Can You File a Dead Person’s Taxes?
Learn the procedures for managing a deceased individual's final tax return and separate estate tax filings to ensure all financial obligations are properly met.
Learn the procedures for managing a deceased individual's final tax return and separate estate tax filings to ensure all financial obligations are properly met.
When an individual passes away, their tax obligations do not end. A final federal income tax return must be completed to settle their financial affairs with the government, a process with rules that differ from a standard filing. This responsibility falls to a designated individual who must follow the requirements of the Internal Revenue Service (IRS).
The final return accounts for all income earned and deductions incurred by the individual from the beginning of the tax year until their date of death. This ensures that any taxes owed are paid from the estate and any refund due is properly claimed.
The primary responsibility for filing a final tax return for a deceased person, or decedent, falls to a court-appointed personal representative. This individual is named as the executor in the decedent’s will. If the person died without a will, a probate court will appoint an administrator to manage the estate’s affairs.
In situations where no executor or administrator is appointed, the duty may fall to any person in charge of the decedent’s property, such as a family member who has taken control of the assets.
For married individuals, the surviving spouse has specific options. They can choose to file a joint return for the year of death, which often results in a more favorable tax outcome. If a personal representative has been appointed, that representative must also sign the joint return. Alternatively, the surviving spouse can file as married filing separately.
Preparing the decedent’s final tax return requires gathering specific information covering the period from January 1 of the year of death up to the date the individual passed away. This includes the decedent’s full name as shown on their Social Security card, their Social Security number (SSN), and the exact date of death.
You will need to collect all relevant income documents for the final tax period. Only report income that was actually received by the individual before their death. These documents include:
Information supporting deductions and credits must also be compiled. This includes records of medical expenses paid before death, which may be deductible if they exceed a certain percentage of the decedent’s income. Other potential deductions include state and local taxes paid, real estate taxes, and mortgage interest.

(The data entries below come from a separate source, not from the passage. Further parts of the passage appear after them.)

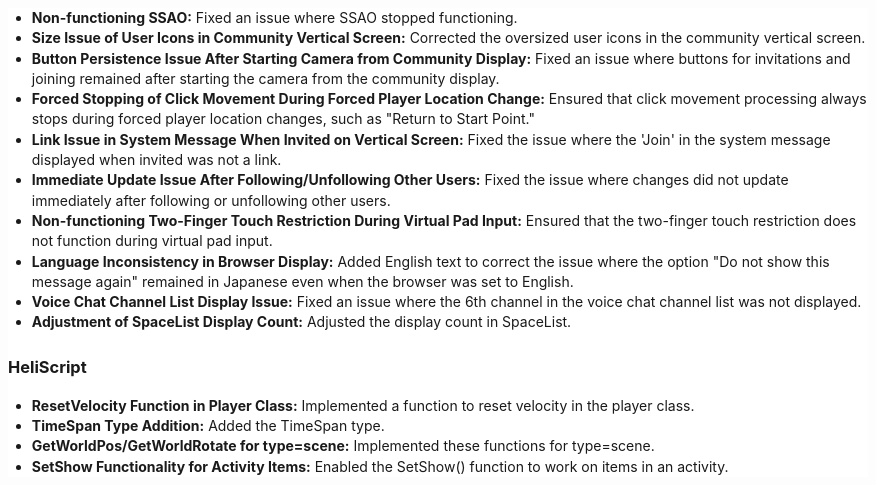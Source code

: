 - **Non-functioning SSAO:** Fixed an issue where SSAO stopped functioning.
- **Size Issue of User Icons in Community Vertical Screen:** Corrected the oversized user icons in the community vertical screen.
- **Button Persistence Issue After Starting Camera from Community Display:** Fixed an issue where buttons for invitations and joining remained after starting the camera from the community display.
- **Forced Stopping of Click Movement During Forced Player Location Change:** Ensured that click movement processing always stops during forced player location changes, such as "Return to Start Point."
- **Link Issue in System Message When Invited on Vertical Screen:** Fixed the issue where the 'Join' in the system message displayed when invited was not a link.
- **Immediate Update Issue After Following/Unfollowing Other Users:** Fixed the issue where changes did not update immediately after following or unfollowing other users.
- **Non-functioning Two-Finger Touch Restriction During Virtual Pad Input:** Ensured that the two-finger touch restriction does not function during virtual pad input.
- **Language Inconsistency in Browser Display:** Added English text to correct the issue where the option "Do not show this message again" remained in Japanese even when the browser was set to English.
- **Voice Chat Channel List Display Issue:** Fixed an issue where the 6th channel in the voice chat channel list was not displayed.
- **Adjustment of SpaceList Display Count:** Adjusted the display count in SpaceList.

### HeliScript
- **ResetVelocity Function in Player Class:** Implemented a function to reset velocity in the player class.
- **TimeSpan Type Addition:** Added the TimeSpan type.
- **GetWorldPos/GetWorldRotate for type=scene:** Implemented these functions for type=scene.
- **SetShow Functionality for Activity Items:** Enabled the SetShow() function to work on items in an activity.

The final return is filed using the standard Form 1040 or Form 1040-SR. If a refund is due, Form 1310, Statement of Person Claiming Refund Due a Deceased Taxpayer, must be filed by the person claiming it. However, a surviving spouse filing a joint return does not need to file Form 1310.

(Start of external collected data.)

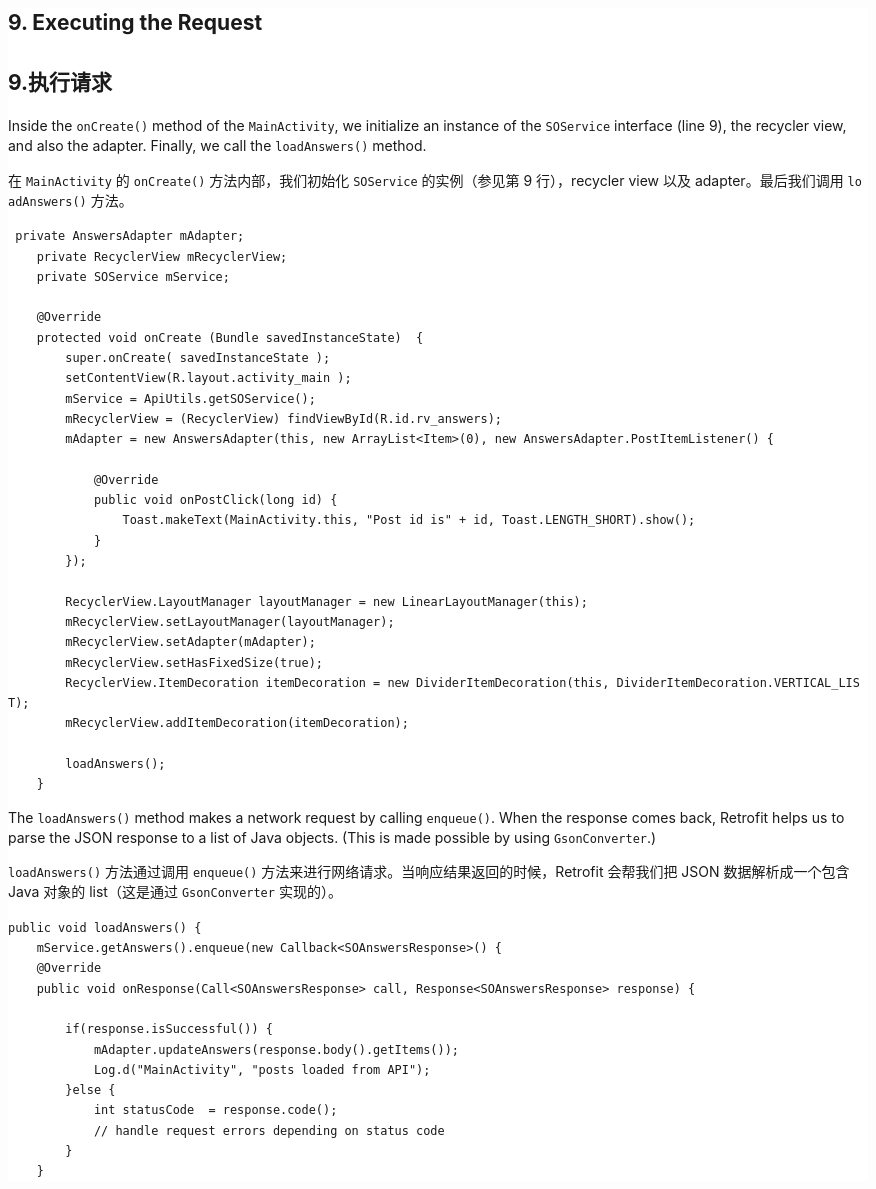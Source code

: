 ## 9. Executing the Request

## 9.执行请求

Inside the `onCreate()` method of the `MainActivity`, we initialize an instance of the `SOService` interface (line 9), the recycler view, and also the adapter. Finally, we call the `loadAnswers()` method.

在 `MainActivity` 的 `onCreate()` 方法内部，我们初始化 `SOService` 的实例（参见第 9 行），recycler view 以及 adapter。最后我们调用 `loadAnswers()` 方法。

     private AnswersAdapter mAdapter;
        private RecyclerView mRecyclerView;
        private SOService mService;

        @Override
        protected void onCreate (Bundle savedInstanceState)  {
            super.onCreate( savedInstanceState );
            setContentView(R.layout.activity_main );
            mService = ApiUtils.getSOService();
            mRecyclerView = (RecyclerView) findViewById(R.id.rv_answers);
            mAdapter = new AnswersAdapter(this, new ArrayList<Item>(0), new AnswersAdapter.PostItemListener() {

                @Override
                public void onPostClick(long id) {
                    Toast.makeText(MainActivity.this, "Post id is" + id, Toast.LENGTH_SHORT).show();
                }
            });

            RecyclerView.LayoutManager layoutManager = new LinearLayoutManager(this);
            mRecyclerView.setLayoutManager(layoutManager);
            mRecyclerView.setAdapter(mAdapter);
            mRecyclerView.setHasFixedSize(true);
            RecyclerView.ItemDecoration itemDecoration = new DividerItemDecoration(this, DividerItemDecoration.VERTICAL_LIST);
            mRecyclerView.addItemDecoration(itemDecoration);

            loadAnswers();
        }

The `loadAnswers()` method makes a network request by calling `enqueue()`. When the response comes back, Retrofit helps us to parse the JSON response to a list of Java objects. (This is made possible by using `GsonConverter`.)  

`loadAnswers()` 方法通过调用 `enqueue()` 方法来进行网络请求。当响应结果返回的时候，Retrofit 会帮我们把 JSON 数据解析成一个包含 Java 对象的 list（这是通过 `GsonConverter` 实现的）。

    public void loadAnswers() {
        mService.getAnswers().enqueue(new Callback<SOAnswersResponse>() {
        @Override
        public void onResponse(Call<SOAnswersResponse> call, Response<SOAnswersResponse> response) {

            if(response.isSuccessful()) {
                mAdapter.updateAnswers(response.body().getItems());
                Log.d("MainActivity", "posts loaded from API");
            }else {
                int statusCode  = response.code();
                // handle request errors depending on status code
            }
        }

Another form, Form 56, Notice Concerning Fiduciary Relationship, is used to notify the IRS that a fiduciary relationship has been created. The court-appointed executor or administrator files this form to inform the IRS of their legal authority to act on behalf of the estate, ensuring they receive any IRS notices.
The words “DECEASED,” followed by the decedent’s name and the date of death, should be written clearly across the top of the Form 1040. This notation informs the IRS that this is a final return for a deceased taxpayer.

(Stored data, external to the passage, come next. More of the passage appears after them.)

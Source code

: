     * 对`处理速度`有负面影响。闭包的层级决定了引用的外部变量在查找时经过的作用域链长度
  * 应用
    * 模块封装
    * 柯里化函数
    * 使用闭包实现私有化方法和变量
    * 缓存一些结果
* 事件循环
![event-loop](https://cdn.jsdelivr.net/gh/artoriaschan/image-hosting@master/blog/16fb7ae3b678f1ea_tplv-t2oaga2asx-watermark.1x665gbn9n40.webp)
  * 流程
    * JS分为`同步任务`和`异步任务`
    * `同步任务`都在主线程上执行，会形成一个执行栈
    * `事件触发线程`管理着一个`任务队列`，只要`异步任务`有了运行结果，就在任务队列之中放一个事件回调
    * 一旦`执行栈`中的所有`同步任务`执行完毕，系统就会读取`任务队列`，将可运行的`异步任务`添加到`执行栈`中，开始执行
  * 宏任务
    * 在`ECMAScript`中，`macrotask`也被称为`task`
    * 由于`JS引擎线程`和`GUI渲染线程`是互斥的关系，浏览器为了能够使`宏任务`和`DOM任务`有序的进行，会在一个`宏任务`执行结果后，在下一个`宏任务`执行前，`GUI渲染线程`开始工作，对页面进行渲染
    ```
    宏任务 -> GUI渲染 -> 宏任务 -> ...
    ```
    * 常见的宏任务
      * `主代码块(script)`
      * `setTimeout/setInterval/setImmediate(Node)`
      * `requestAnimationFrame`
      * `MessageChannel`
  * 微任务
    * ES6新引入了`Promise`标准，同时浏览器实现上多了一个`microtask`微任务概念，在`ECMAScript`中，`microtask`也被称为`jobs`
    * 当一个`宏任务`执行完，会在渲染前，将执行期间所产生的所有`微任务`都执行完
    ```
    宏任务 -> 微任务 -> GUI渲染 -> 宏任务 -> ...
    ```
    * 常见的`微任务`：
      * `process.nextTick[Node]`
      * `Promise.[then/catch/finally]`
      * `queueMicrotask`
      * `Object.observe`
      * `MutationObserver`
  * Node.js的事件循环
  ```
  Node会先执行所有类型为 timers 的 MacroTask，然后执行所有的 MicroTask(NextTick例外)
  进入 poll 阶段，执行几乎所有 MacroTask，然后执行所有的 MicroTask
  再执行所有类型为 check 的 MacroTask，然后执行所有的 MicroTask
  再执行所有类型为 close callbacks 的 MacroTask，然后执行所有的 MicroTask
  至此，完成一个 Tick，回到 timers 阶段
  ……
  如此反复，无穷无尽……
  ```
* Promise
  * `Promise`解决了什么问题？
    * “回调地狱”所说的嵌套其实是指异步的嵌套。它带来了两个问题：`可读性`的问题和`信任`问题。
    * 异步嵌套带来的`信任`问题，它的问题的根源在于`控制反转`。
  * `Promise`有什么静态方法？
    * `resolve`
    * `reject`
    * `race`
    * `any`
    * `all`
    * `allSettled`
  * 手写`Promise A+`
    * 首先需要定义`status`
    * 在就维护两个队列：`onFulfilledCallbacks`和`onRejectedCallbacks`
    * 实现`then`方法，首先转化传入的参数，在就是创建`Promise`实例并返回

The signature requirements for a deceased person’s return are specific. The court-appointed representative, such as an executor or administrator, must sign the return and note their title. If a surviving spouse is filing a joint return without an appointed representative, they would sign and write “filing as surviving spouse” in the signature area.
The Form 1040 or 1040-SR should be on top, followed by any attachments in sequence order. If a refund is being claimed and Form 1310 is required, it should be attached to the front of the return. While some tax software supports e-filing for deceased taxpayers, paper filing is common; the correct mailing address can be found in the instructions for Form 1040.
After filing, the responsible party should monitor for any correspondence from the IRS. If a refund is due and Form 1310 was filed, the check will be issued in the name of the person who claimed it. If taxes are owed, the payment should be made from the estate’s assets.
Income generated after an individual’s death is not reported on their final Form 1040. This income belongs to the decedent’s estate and may need to be reported on a separate tax return. If the estate earns more than $600 in gross income during the year, the executor must file Form 1041, U.S. Income Tax Return for Estates and Trusts. To file this return, the estate must first obtain its own Employer Identification Number (EIN) from the IRS.
This income, often called “income in respect of a decedent,” can include a final paycheck issued after death, savings bond interest, or earnings from investments. The tax liability for this income is paid by the estate from its assets. The rules governing estate income tax are distinct from individual income tax.
A separate consideration is the federal estate tax, which is a tax on the transfer of wealth from a deceased person to their heirs, reported on Form 706. The estate tax is different from the income tax reported on Form 1041. The vast majority of estates do not owe federal estate tax because it only applies to estates with assets exceeding a high exemption amount.
For 2025, the federal estate tax exemption is $13.99 million per individual. An estate will not have to file a Form 706 unless the total value of the decedent’s gross estate and prior taxable gifts exceeds this amount.